_Exercise objective_
In the records below, find the line containing "### Use option maps, not named parameters" and print it and every line after it exactly, through the end. Skip pictures.

[Entries taken from a collection]
»»

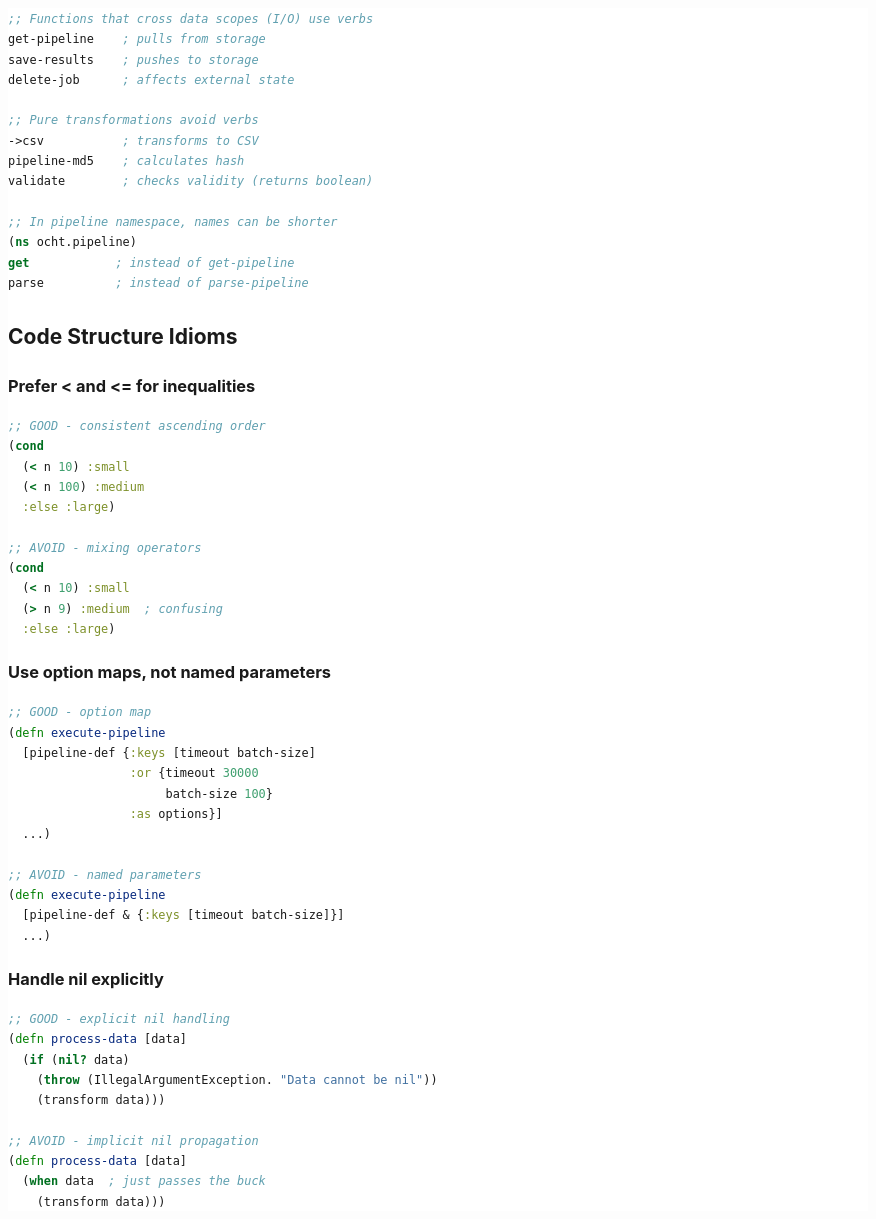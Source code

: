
 ```clojure
;; Functions that cross data scopes (I/O) use verbs
get-pipeline    ; pulls from storage
save-results    ; pushes to storage
delete-job      ; affects external state

;; Pure transformations avoid verbs
->csv           ; transforms to CSV
pipeline-md5    ; calculates hash
validate        ; checks validity (returns boolean)

;; In pipeline namespace, names can be shorter
(ns ocht.pipeline)
get            ; instead of get-pipeline
parse          ; instead of parse-pipeline
```

## Code Structure Idioms

### Prefer < and <= for inequalities
```clojure
;; GOOD - consistent ascending order
(cond
  (< n 10) :small
  (< n 100) :medium
  :else :large)

;; AVOID - mixing operators
(cond
  (< n 10) :small
  (> n 9) :medium  ; confusing
  :else :large)
```

### Use option maps, not named parameters
```clojure
;; GOOD - option map
(defn execute-pipeline
  [pipeline-def {:keys [timeout batch-size] 
                 :or {timeout 30000 
                      batch-size 100}
                 :as options}]
  ...)

;; AVOID - named parameters
(defn execute-pipeline
  [pipeline-def & {:keys [timeout batch-size]}]
  ...)
```

### Handle nil explicitly
```clojure
;; GOOD - explicit nil handling
(defn process-data [data]
  (if (nil? data)
    (throw (IllegalArgumentException. "Data cannot be nil"))
    (transform data)))

;; AVOID - implicit nil propagation
(defn process-data [data]
  (when data  ; just passes the buck
    (transform data)))
```
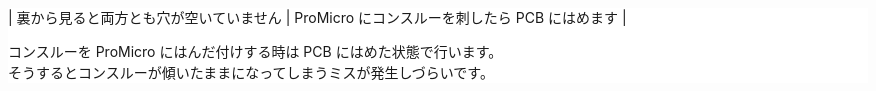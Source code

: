 | 裏から見ると両方とも穴が空いていません | ProMicro にコンスルーを刺したら PCB にはめます |

コンスルーを ProMicro にはんだ付けする時は PCB にはめた状態で行います。  
そうするとコンスルーが傾いたままになってしまうミスが発生しづらいです。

««

_Problem solution_
### Use option maps, not named parameters
```clojure
;; GOOD - option map
(defn execute-pipeline
  [pipeline-def {:keys [timeout batch-size] 
                 :or {timeout 30000 
                      batch-size 100}
                 :as options}]
  ...)

;; AVOID - named parameters
(defn execute-pipeline
  [pipeline-def & {:keys [timeout batch-size]}]
  ...)
```

### Handle nil explicitly
```clojure
;; GOOD - explicit nil handling
(defn process-data [data]
  (if (nil? data)
    (throw (IllegalArgumentException. "Data cannot be nil"))
    (transform data)))

;; AVOID - implicit nil propagation
(defn process-data [data]
  (when data  ; just passes the buck
    (transform data)))
```
Source code

: | 裏から見ると両方とも穴が空いていません | ProMicro にコンスルーを刺したら PCB にはめます |

コンスルーを ProMicro にはんだ付けする時は PCB にはめた状態で行います。  
そうするとコンスルーが傾いたままになってしまうミスが発生しづらいです。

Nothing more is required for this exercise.